Is the IP System Truly Accessible? A Quiet Question We Rarely Ask

16 Mar 2026 | Newsletter

Mine AkarsuAIPPI Diversity and Inclusion Committee
Reviewer, Saiful KhanAIPPI Diversity and Inclusion Committee

Under the United Nations Convention on the Rights of Persons with Disabilities (CRPD), accessibility is defined as a precondition for persons with disabilities to live independently and participate fully in society (Article 9). States are required to ensure access to information, communications, and public services on an equal basis with others. Similarly, the Charter of Fundamental Rights of the European Union recognises both non-discrimination on the grounds of disability (Article 21) and the right of persons with disabilities to benefit from measures ensuring independence, social and occupational integration, and participation in community life (Article 26). Accessibility, therefore, is not merely about physical access.

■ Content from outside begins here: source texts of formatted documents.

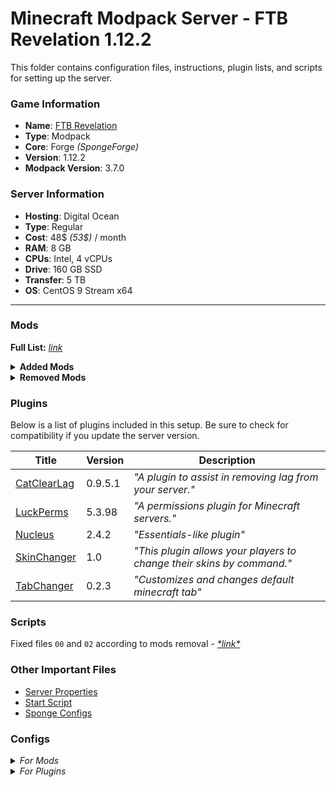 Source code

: # Minecraft Modpack Server - FTB Revelation 1.12.2

This folder contains configuration files, instructions, plugin lists, and scripts for setting up the server.

### Game Information
- **Name**: [FTB Revelation](https://feed-the-beast.com/modpacks/35-ftb-revelation)
- **Type**: Modpack
- **Core**: Forge *(SpongeForge)*
- **Version**: 1.12.2
- **Modpack Version**: 3.7.0

### Server Information
- **Hosting**: Digital Ocean 
- **Type**: Regular 
- **Cost**: 48$ *(53$)* / month 
- **RAM**: 8 GB
- **CPUs**: Intel, 4 vCPUs
- **Drive**: 160 GB SSD  
- **Transfer**: 5 TB 
- **OS**: CentOS 9 Stream x64 

---

### Mods

**Full List:** [*link*](https://feed-the-beast.com/modpacks/35-ftb-revelation?tab=mods)

<details>

<summary><b>Added Mods</b></summary>
  
| **Title** | **Version** |
| --------- | ----------- |
| [Aqua Acrobatics](https://www.curseforge.com/minecraft/mc-mods/aqua-acrobatics) | 1.15.4 |
| [Extra Cells 2](https://www.curseforge.com/minecraft/mc-mods/extra-cells-2-samlam140330s-fork) | 2.6.7 |
| [Smooth Font](https://www.curseforge.com/minecraft/mc-mods/smooth-font) | 2.1.4 |
| [Thaumic Bases](https://www.curseforge.com/minecraft/mc-mods/thaumic-bases-unofficial) | 3.6.020.1 |
| [Thaumic Energistics](https://www.curseforge.com/minecraft/mc-mods/thaumic-energistics) | 2.2.4 |

</details>

<details>
<summary><b>Removed Mods</b></summary>
  
- [ArchitectureCraft](https://www.curseforge.com/minecraft/mc-mods/architecturecraft-tridev)
- [Blockcraftery](https://www.curseforge.com/minecraft/mc-mods/blockcraftery)
- [CCTweaks](https://www.curseforge.com/minecraft/mc-mods/cctweaks)
- [Computronics](.)
- [Environmental Tech](https://www.curseforge.com/minecraft/mc-mods/environmental-tech)
- [Environmental Lunar Tech](https://www.curseforge.com/minecraft/mc-mods/environmental-lunartech)
- [Flat Colored Blocks](https://www.curseforge.com/minecraft/mc-mods/flat-colored-blocks-forge)
- [LetsEncryptCraft](https://www.curseforge.com/minecraft/mc-mods/letsencryptcraft)
- [Long Fall Boot](https://www.curseforge.com/minecraft/mc-mods/long-fall-boots)
- [MineTogether](https://www.curseforge.com/minecraft/mc-mods/creeperhost-minetogether)
- [Plethora Peripherals](https://www.curseforge.com/minecraft/mc-mods/plethora-peripherals)
- [Snad](https://www.curseforge.com/minecraft/mc-mods/snad)
- [Steve's Carts Reborn](https://www.curseforge.com/minecraft/mc-mods/steves-carts-reborn)
- [The Lost Cities](https://www.curseforge.com/minecraft/mc-mods/the-lost-cities)
- [ThutCore](https://www.curseforge.com/minecraft/mc-mods/thutcore)
- [Thut's Elevators](https://www.curseforge.com/minecraft/mc-mods/thuts-elevators)
- [Translocators](https://www.curseforge.com/minecraft/mc-mods/translocators)
- [Woot](https://www.curseforge.com/minecraft/mc-mods/woot)
- [xNICEx](https://www.curseforge.com/minecraft/mc-mods/xnicex)
  
</details>

### Plugins

Below is a list of plugins included in this setup. Be sure to check for compatibility if you update the server version.

| **Title** | **Version** | **Description** |
| --------- | ----------- | --------------- |
| [CatClearLag](https://ore.spongepowered.org/TimeTheCat/CatClearLag) | 0.9.5.1 | *"A plugin to assist in removing lag from your server."* |
| [LuckPerms](https://ore.spongepowered.org/Luck/LuckPerms) | 5.3.98 | *"A permissions plugin for Minecraft servers."* |
| [Nucleus](https://ore.spongepowered.org/Nucleus/Nucleus) | 2.4.2 | *"Essentials-like plugin"* |
| [SkinChanger](https://ore.spongepowered.org/TeKGameR/SkinChanger) | 1.0 | *"This plugin allows your players to change their skins by command."* |
| [TabChanger](https://ore.spongepowered.org/EliasLucky/TabChanger) | 0.2.3 | *"Customizes and changes default minecraft tab"* |

### Scripts

Fixed files `00` and `02` according to mods removal - *[\*link\*](./scripts/)*

### Other Important Files
- [Server Properties](./server.properties)
- [Start Script](./start.sh)
- [Sponge Configs](./sponge/)

### Configs

<details>
<summary><i>For Mods</i></summary>
  
- **ActuallyAdditions**: [Edited](./config/actuallyadditions.cfg)
- **AdvancedSolarPanels**: Not edited
- **AdvancedSolarPanels Recipes**: [Edited](./config/advanced_solar_panels_MTRecipes.cfg)
- **AE2 Wireless Terminals**: Not edited
- **Akashic Tome**: Not edited
- **Apple Skin**: Not edited
- **Applied Energistics 2**: Not edited
- **Aqua Acrobatics**: [Edited](./config/aquaacrobatics.cfg)
- **Aqua Acrobatics Core**: Not edited
- **Aroma1997**: Not edited
- **Astral Sorcery**: Not edited
- **Bad Wither No Cookie Reloaded**: [Edited](./config/badwithernocookiereloaded.cfg)
- **Baubles**: Not edited
- **Better Builders Wands**: Not edited
- **BiblioCraft**: Not edited
- **BiomesOPlenty**: Not edited
- **BiomesOPlenty Misc**: [Edited](./config/biomesoplenty/misc.cfg)
- **Blood Magic**: Not edited
- **Bookshelf**: Not edited
- **Botania**: Not edited
- **Brandon3055** *(Draconic Evolution)*: Not edited
- **BuildCraft**: Not edited
- **Chest Transporter**: [Edited](./config/chesttransporter.cfg)
- **Chisel**: Not edited
- **Chisel and Bits**: Not edited
- **CodeChickenLib**: Not edited
- **COFH**: Not edited
- **Compact Solars**: Not edited
- **Construct's Armory**: Not edited
- **Cooking for Blockheads**: Not edited
- **Dank Null**: Not edited
- **Dark Utilities**: Not edited
- **Deep Resonance**: Not edited
- **Dirt2Path**: [Edited](./config/dirt2path.cfg)
- **ElecCore**: Not edited
- **EnderCore**: Not edited
- **EnderIO**: Not edited
- **Ender Storage**: Not edited
- **Engineer's Doors**: Not edited
- **Engineers Workshop**: Not edited
- **Exchangers**: Not edited
- **Extra Utils 2**: Not edited
- **Extreme Reactors**: Not edited
- **FastWorkbench**: Not edited
- **Flux Networks**: [Edited](./config/flux_networks.cfg)
- **FoamFix**: Not edited
- **Forestry**: Not edited
- **Forge**: Not edited
- **Forge Chunk Loader**: Not edited
- **FTB Backups**: [Edited](./config/ftbbackups.cfg)
- **FTB Guides**: Not edited
- **FTB Lib**: [Edited](./config/ftblib.cfg)
- **FTB Utilities**: [Edited](./config/ftbutilities.cfg)
- **Gendustry**: Not edited
- **GraviSuite**: Not edited
- **Guide-API**: Not edited
- **Harvest Craft**: Not edited
- **Industrial Craft 2**: [Edited](./config/IC2.ini)
- **Immersive Cables**: Not edited
- **Immersive Engineering**: [Edited](./config/immersiveengineering.cfg)
- **Immersive Petroleum**: Not edited
- **Industrial Foregoing**: Not edited
- **Indistrial Wires**: Not edited
- **Integration Foregoing**: Not edited
- **Iron Backpacks**: Not edited
- **Iron Chests**: Not edited
- **JEI Bees**: Not edited
- **JourneyMap**: Not edited
- **Laser Drill Ores**: Not edited
- **MagicBees**: Not edited
- **McJtyLib**: Not edited
- **MicroBlocks**: Not edited
- **Morpheus**: [Edited](./config/morpheus.cfg)
- **Morph-o-Tool**: Not edited
- **MrTJPCore**: Not edited
- **MultiPart**: Not edited
- **Natura**: Not edited
- **NaturaModules**: Not edited
- **Nature's Compass**: Not edited
- **Not Enough Wands**: Not edited
- **OpenBlocks**: Not edited
- **OpenMods**: Not edited
- **OpenModsLibCore**: Not edited
- **Patchouli**: Not edited
- **Placebo**: [Edited](./config/placebo.cfg)
- **Platforms**: Not edited
- **ProjectRed**: [Edited](./config/ProjectRed.cfg)
- **ProjectRedRelocation**: Not edited
- **Quark**: Not edited
- **Quick Leaf Decay**: Not edited
- **RailCraft**: Not edited
- **RandomPatches**: Not edited
- **RangedPumps**: Not edited
- **RefinedStorage**: Not edited
- **RFTools**: Not edited
- **Rustic**: Not edited
- **Shadowfacts**: Not edited
- **ShetiPhianCore**: Not edited
- **Simple Void World**: Not edited
- **SimplyJetPacks**: Not edited
- **Soul Shards Respawn**: Not edited
- **StorageDrawers**: Not edited
- **StorageDrawers Extra**: Not edited
- **Tinkers Construct**: Not edited
- **Reborn Storage**: Not edited
- **TeslaCoreLib**: Not edited
- **ThaumCraft**: Not edited
- **Thaumic Energistics**: Not edited
- **TheOneProbe**: Not edited
- **TopAddons**: Not edited
- **TorchMaster**: Not edited
- **The Twilight Forest**: Not edited
- **UniDict**: Not edited
- **ValkyrieLib**: Not edited
- **Waystones**: [Edited](./config/Waystones.cfg)
- **XNet**: Not edited
- **XReliquary**: Not edited
- **Xtones**: Not edited
- **YABBA**: Not edited
  
</details>

<details>
<summary><i>For Plugins</i></summary>
  
- **CatClearLag**: [Edited](./plugins/catclearlag/)
- **LuckPerms**: Not edited
- **Nucleus**: [Edited](./plugins/nucleus/)
- **TabChanger**: [Edited](./plugins/tabchanger/config.conf)
  
</details>
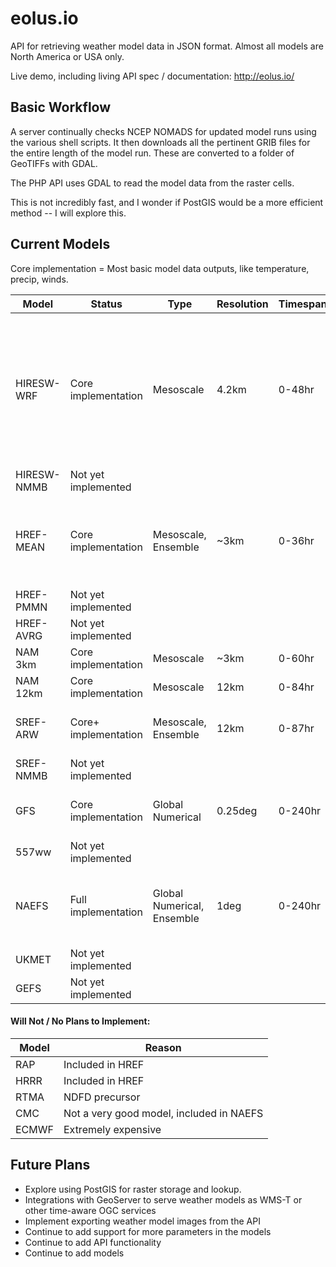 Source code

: # eolus.io
API for retrieving weather model data in JSON format.  Almost all models are North America or USA only.

Live demo, including living API spec / documentation:
http://eolus.io/

## Basic Workflow
A server continually checks NCEP NOMADS for updated model runs using the various shell scripts.  It then downloads all the pertinent GRIB files for the entire length of the model run.  These are converted to a folder of GeoTIFFs with GDAL.

The PHP API uses GDAL to read the model data from the raster cells.

This is not incredibly fast, and I wonder if PostGIS would be a more efficient method -- I will explore this.

## Current Models
Core implementation = Most basic model data outputs, like temperature, precip, winds.

|Model|Status|Type|Resolution|Timespan|Interval|Description|
|----|----|----|----|----|----|----|
| HIRESW-WRF | Core implementation | Mesoscale |4.2km| 0-48hr | 1hr | AWIPS 4.2km CONUS ARW (NCAR Advanced Research WRF).  Currently listed in the API as 'HIRESW' |
| HIRESW-NMMB | Not yet implemented |   |  |      |       |                                   |
| HREF-MEAN | Core implementation | Mesoscale, Ensemble |~3km| 0-36hr | 1hr | Mean-Weighted Ensemble.  Currently listed in the API as 'HREF' |
| HREF-PMMN | Not yet implemented |   | |       |                       |                                   |
| HREF-AVRG | Not yet implemented |   |  |      |                       |                                   |
| NAM 3km | Core implementation | Mesoscale |~3km | 0-60hr    | 1hr | CONUS only |
| NAM 12km | Core implementation | Mesoscale | 12km | 0-84hr    | 3hr | North America  |
| SREF-ARW | Core+ implementation | Mesoscale, Ensemble | 12km | 0-87hr | 3hr  | North America.  ARW Control run. |
| SREF-NMMB | Not yet implemented |  |  |  |  | |
| GFS | Core implementation | Global Numerical | 0.25deg | 0-240hr | 1hr (3hr after 120) |  |
| 557ww | Not yet implemented |  |   |   |   | |
| NAEFS | Full implementation | Global Numerical, Ensemble | 1deg  | 0-240hr | 6hr  | RH, PRES, DPT, TMP, TMAX, TMIN, UGRD, VGRD |
| UKMET | Not yet implemented | | | | | |
| GEFS | Not yet implemented | | | | | |

#### Will Not / No Plans to Implement:
| Model | Reason |
|-------|--------|
| RAP | Included in HREF |
| HRRR | Included in HREF |
| RTMA | NDFD precursor |
| CMC | Not a very good model, included in NAEFS |
| ECMWF | Extremely expensive |

## Future Plans
 * Explore using PostGIS for raster storage and lookup.
 * Integrations with GeoServer to serve weather models as WMS-T or other time-aware OGC services
 * Implement exporting weather model images from the API
 * Continue to add support for more parameters in the models
 * Continue to add API functionality
 * Continue to add models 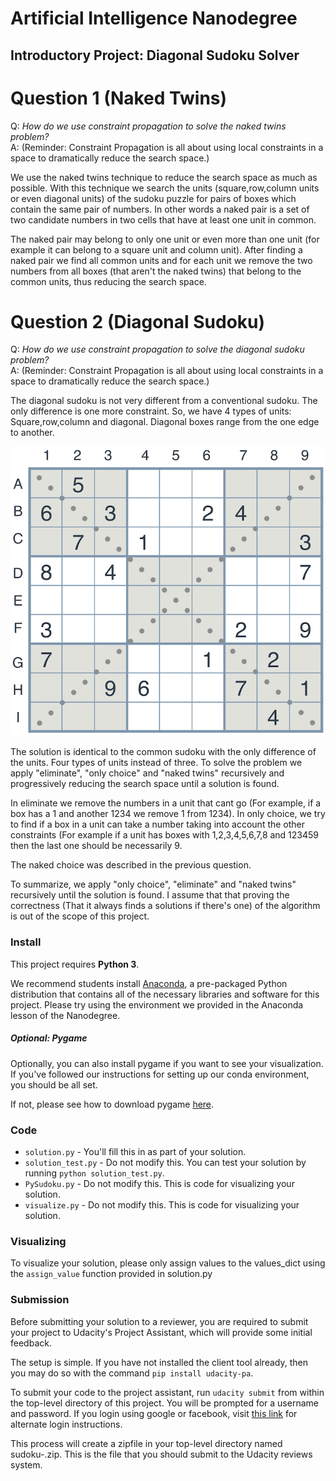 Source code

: # Artificial Intelligence Nanodegree
## Introductory Project: Diagonal Sudoku Solver

# Question 1 (Naked Twins)
Q: *How do we use constraint propagation to solve the naked twins problem?*  
A: (Reminder: Constraint Propagation is all about using local constraints in a space to dramatically reduce the search space.) 

We use the naked twins technique to reduce the search space as much as possible. With this technique we search the units (square,row,column units or even diagonal units) of the sudoku puzzle for pairs of boxes which contain the same pair of numbers. In other words a naked pair is a set of two candidate numbers in two cells that have at least one unit in common. 

The naked pair may belong to only one unit or even more than one unit (for example it can belong to a square unit and column unit). After finding a naked pair we find all common units and for each unit we remove the two numbers from all boxes (that aren't the naked twins) that belong to the common units, thus reducing the search space.

# Question 2 (Diagonal Sudoku)
Q: *How do we use constraint propagation to solve the diagonal sudoku problem?*  
A: (Reminder: Constraint Propagation is all about using local constraints in a space to dramatically reduce the search space.) 

The diagonal sudoku is not very different from a conventional sudoku. The only difference is one more constraint. So, we have 4 types of units: Square,row,column and diagonal. Diagonal boxes range from the one edge to another. 

![diagonal](diagonal-sudoku.png)

The solution is identical to the common sudoku with the only difference of the units. Four types of units instead of three. To solve the problem we apply "eliminate", "only choice" and "naked twins" recursively and progressively reducing the search space until a solution is found.

In eliminate we remove the numbers in a unit that cant go (For example, if a box has a 1 and another 1234 we remove 1 from 1234). In only choice, we try to find if a box in a unit can take a number taking into account the other constraints (For example if a unit has boxes with 1,2,3,4,5,6,7,8 and 123459 then the last one should be necessarily 9. 

The naked choice was described in the previous question. 

To summarize, we apply "only choice", "eliminate" and "naked twins" recursively until the solution is found.
I assume that that proving the correctness (That it always finds a solutions if there's one) of the algorithm is out of the scope of this project.

### Install

This project requires **Python 3**.

We recommend students install [Anaconda](https://www.continuum.io/downloads), a pre-packaged Python distribution that contains all of the necessary libraries and software for this project. 
Please try using the environment we provided in the Anaconda lesson of the Nanodegree.

##### Optional: Pygame

Optionally, you can also install pygame if you want to see your visualization. If you've followed our instructions for setting up our conda environment, you should be all set.

If not, please see how to download pygame [here](http://www.pygame.org/download.shtml).

### Code

* `solution.py` - You'll fill this in as part of your solution.
* `solution_test.py` - Do not modify this. You can test your solution by running `python solution_test.py`.
* `PySudoku.py` - Do not modify this. This is code for visualizing your solution.
* `visualize.py` - Do not modify this. This is code for visualizing your solution.

### Visualizing

To visualize your solution, please only assign values to the values_dict using the `assign_value` function provided in solution.py

### Submission
Before submitting your solution to a reviewer, you are required to submit your project to Udacity's Project Assistant, which will provide some initial feedback.  

The setup is simple.  If you have not installed the client tool already, then you may do so with the command `pip install udacity-pa`.  

To submit your code to the project assistant, run `udacity submit` from within the top-level directory of this project.  You will be prompted for a username and password.  If you login using google or facebook, visit [this link](https://project-assistant.udacity.com/auth_tokens/jwt_login) for alternate login instructions.

This process will create a zipfile in your top-level directory named sudoku-<id>.zip.  This is the file that you should submit to the Udacity reviews system.

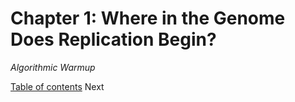 # Chapter 1: Where in the Genome Does Replication Begin?
*Algorithmic Warmup*

[Table of contents](00_toc.md)		Next
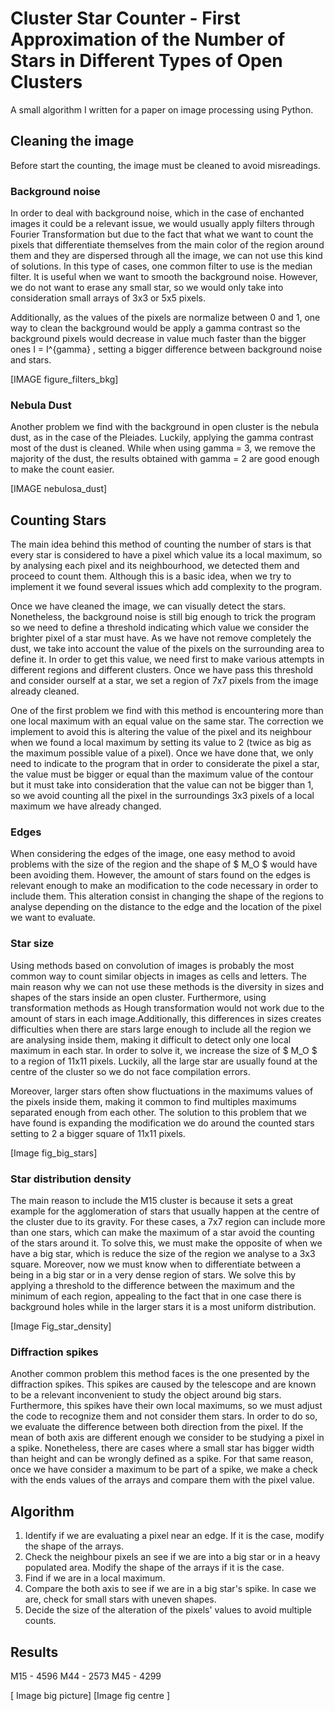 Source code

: # Cluster Star Counter - First Approximation of the Number of Stars in Different Types of Open Clusters
A small algorithm I written for a paper on image processing using Python. 
## Cleaning the image
Before start the counting, the image must be cleaned to avoid misreadings.
### Background noise
In order to deal with background noise, which in the case of enchanted images it could be a relevant issue, we would usually apply filters through Fourier Transformation but due to the fact that what we want to count the pixels that differentiate themselves from the main color of the region around them and they are dispersed through all the image, we can not use this kind of solutions. In this type of cases, one common filter to use is the median filter. It is useful when we want to smooth the background noise. However, we do not want to erase any small star, so we would only take into consideration small arrays of 3x3 or 5x5 pixels.

Additionally, as the values of the pixels are normalize between 0 and 1, one way to clean the background would be apply a gamma contrast so the background pixels would decrease in value much faster than the bigger ones  I = I^{gamma}  , setting a bigger difference between background noise and stars.

[IMAGE figure_filters_bkg]

### Nebula Dust
Another problem we find with the background in open cluster is the nebula dust, as in the case of the Pleiades. Luckily, applying the gamma contrast most of the dust is cleaned. While when using gamma = 3, we remove the majority of the dust, the results obtained with gamma = 2  are good enough to make the count easier. 

[IMAGE nebulosa_dust]

## Counting Stars
The main idea behind this method of counting the number of stars is that every star is considered to have a pixel which value its a local maximum, so by analysing each pixel and its neighbourhood, we detected them and proceed to count them. Although this is a basic idea, when we try to implement it we found several issues which add complexity to the program. 

Once we have cleaned the image, we can visually detect the stars. Nonetheless, the background noise is still big enough to trick the program so we need to define a threshold indicating which value we consider the brighter pixel of a star must have. As we have not remove completely the dust, we take into account the value of the pixels on the surrounding area to define it.  In order to get this value, we need first to make various attempts in different regions and different clusters. Once we have pass this threshold and consider ourself at a star, we set a region of 7x7 pixels from the image already cleaned.

One of the first problem we find with this method is encountering more than one local maximum with an equal value on the same star. The correction we implement to avoid this is altering the value of the pixel and its neighbour when we found a local maximum by setting its value to 2 (twice as big as the maximum possible value of a pixel).  Once we have done that, we only need to indicate to the program that in order to considerate the pixel a star, the value must be bigger or equal than the maximum value of the contour but it must take into consideration that the value can not be bigger than 1, so we avoid counting all the pixel in the surroundings 3x3 pixels of a local maximum we have already changed.

### Edges
When considering the edges of the image, one easy method to avoid problems with the size of the region and the shape of $ M_O $ would have been avoiding them. However, the amount of stars found on the edges is relevant enough to make an modification to the code necessary in order to include them. This alteration consist in changing the shape of the regions to analyse depending on the distance to the edge and the location of the pixel we want to evaluate.  

### Star size
Using methods based on convolution of images is probably the most common way to count similar objects in images as cells and letters. The main reason why we can not use these methods is the diversity in sizes and shapes of the stars inside an open cluster. Furthermore, using transformation methods as Hough transformation would not work due to the amount of stars in each image.Additionally, this differences in sizes creates difficulties when there are stars large enough to include all the region we are analysing inside them, making it difficult to detect only one local maximum in each star. In order to solve it, we increase the size of $ M_O $ to a region of 11x11 pixels. Luckily, all the large star are usually found at the centre of the cluster so we do not face compilation errors.
  
Moreover, larger stars often show fluctuations in the maximums values of the pixels inside them, making it common to find multiples maximums separated enough from each other. The solution to this problem that we have found is expanding the modification we do around the counted stars setting to 2 a bigger square of 11x11 pixels.

[Image fig_big_stars]

### Star distribution density
The main reason to include the M15 cluster is because it sets a great example for the agglomeration of stars that usually happen at the centre of the cluster due to its gravity. For these cases, a 7x7 region can include more than one stars, which can make the maximum of a star avoid the counting of the stars around it. To solve this, we must make the opposite of when we have a big star, which is reduce the size of the region we analyse to a 3x3 square. Moreover, now we must know when to differentiate between a being in a big star or in a very dense region of stars. We solve this by applying a threshold to the difference between the maximum and the minimum of each region, appealing to the fact that in one case there is background holes while in the larger stars it is a most uniform distribution. 

[Image Fig_star_density]


### Diffraction spikes
Another common problem this method faces is the one presented by the diffraction spikes. This spikes are caused by the telescope and are known to be a relevant inconvenient to study the object around big stars. Furthermore, this spikes have their own local maximums, so we must adjust the code to recognize them and not consider them stars. In order to do so, we evaluate the difference between both direction from the pixel. If the mean of both axis are different enough we consider to be studying a pixel in a spike. Nonetheless, there are cases where a small star has bigger width than height and can be wrongly defined as a spike. For that same reason, once we have consider a maximum to be part of a spike, we make a check with the ends values of the arrays and compare them with the pixel value.  

## Algorithm
1. Identify if we are evaluating a pixel near an edge. If it is the case, modify the shape of the arrays.
2. Check the neighbour pixels an see if we are into a big star or in a heavy populated area. Modify the shape of the arrays if it is the case. 
3. Find if we are in a local maximum.
4. Compare the both axis to see if we are in a big star's spike. In case we are, check for small stars with uneven shapes. 
5. Decide the size of the alteration of the pixels' values to avoid multiple counts. 

## Results

M15 - 4596
M44 - 2573
M45 - 4299

[ Image big picture]
[Image fig centre ]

It encompasses:

  • access to information,
  • access to communication systems,
  • access to administrative procedures,
  • and access to public institutions.

It requires not only the absence of discrimination but the removal of barriers, including digital and structural ones. Intellectual property offices are public administrative bodies. They regulate access to legal protection that directly affects market participation, innovation, and creative expression. Yet discussions about accessibility rarely extend into the IP sphere. Is the question whether the IP system itself is accessible? Formally, the answer seems obvious. Anyone can file a trademark or patent application. Procedures are public. Online portals are open 24/7. Deadlines apply equally to everyone. Yet equal rules do not automatically produce equal access.

Accessibility Is Not the Same as Openness

Over the past decade, IP offices have rapidly digitalised their procedures. E-filing is the norm. Hearings are virtual. Evidence is uploaded electronically. AI tools assist with classification and search. Efficiency has improved significantly. But digitalisation can quietly introduce new barriers. A platform may technically comply with accessibility standards and still be difficult to navigate using assistive technology. A multi-layered opposition form may be overwhelming for someone relying on screen readers. Instructions that appear clear visually may be confusing when processed through accessibility software. These are not dramatic failures. They are subtle frictions and subtle frictions accumulate. IP systems were designed primarily for administrative efficiency and legal certainty. Accessibility was not historically a core design principle. As a result, inclusion often feels like an add-on rather than a starting point.

Structural Neutrality Can Be Misleading

Intellectual property law prides itself on neutrality. The same deadlines apply to all applicants. The same evidentiary standards apply to everyone. The same formal requirements govern representation of signs. This seems fair. But disability law has long recognised that identical treatment does not always produce fair outcomes. If procedural structures are built around a default user who navigates interfaces visually, processes information quickly, and interacts with complex forms without assistance, the system may unintentionally privilege that profile. No one is excluded on paper. Yet participation may be harder in practice. This is not about accusing IP offices of discrimination. It is about recognising that structural neutrality can mask structural design choices.

Beyond Technical Compliance

Most IP offices now publish accessibility statements. For instance, the EUIPO provides a public accessibility declaration outlining its compliance with EU digital accessibility standards[1], and many national offices refer to the Web Content Accessibility Guidelines (WCAG) when describing their online services[2]. It is now common to see references to screen reader compatibility, alternative text for images, keyboard navigation support, and periodic technical audits of digital platforms. In other words, compliance with digital accessibility directives is routinely confirmed which is a progress. However, accessibility is not only a technical question of screen-reader compatibility or colour contrast ratios. It is also about usability, clarity, cognitive load, and procedural flexibility. An opposition deadline is neutral. But is there guidance for applicants who may require assistive support? An online hearing is efficient. But are interpretation tools and captioning systematically integrated? AI-based classification tools are innovative. But have they been tested for accessibility from the user side? Inclusion requires more than meeting minimum technical standards. It requires asking, repeatedly: Who might struggle with this design?

Substantive Questions We Avoid

Accessibility also touches the substance of IP law. Trademark doctrine, for example, has historically been centred on visual perception. Even though EU law no longer requires strict graphical representation, clarity and precision remain essential. Non-visual or tactile identifiers still sit somewhat uncomfortably within a system built around visual distinctiveness. As markets become more attentive to inclusive design, including tactile packaging, audio branding, and accessibility-oriented communication, the IP framework must be ready to accommodate these forms without hesitation or doctrinal rigidity. Accessibility is not only about who files applications. It is also about what kinds of communication the law recognises.

A Quiet but Necessary Shift

Accessibility should not be treated as a compliance checkbox or a periodic audit requirement. It should be part of institutional culture. When procedures are redesigned, when digital tools are introduced, when AI systems are deployed, accessibility should be part of the initial question, not an afterthought. IP law is often described as a driver of innovation and creativity. If that is true, it must also ensure that the path to protection is genuinely navigable for all participants. Inclusion does not begin with representation statistics.
It begins with design and design, in administrative systems, is never neutral.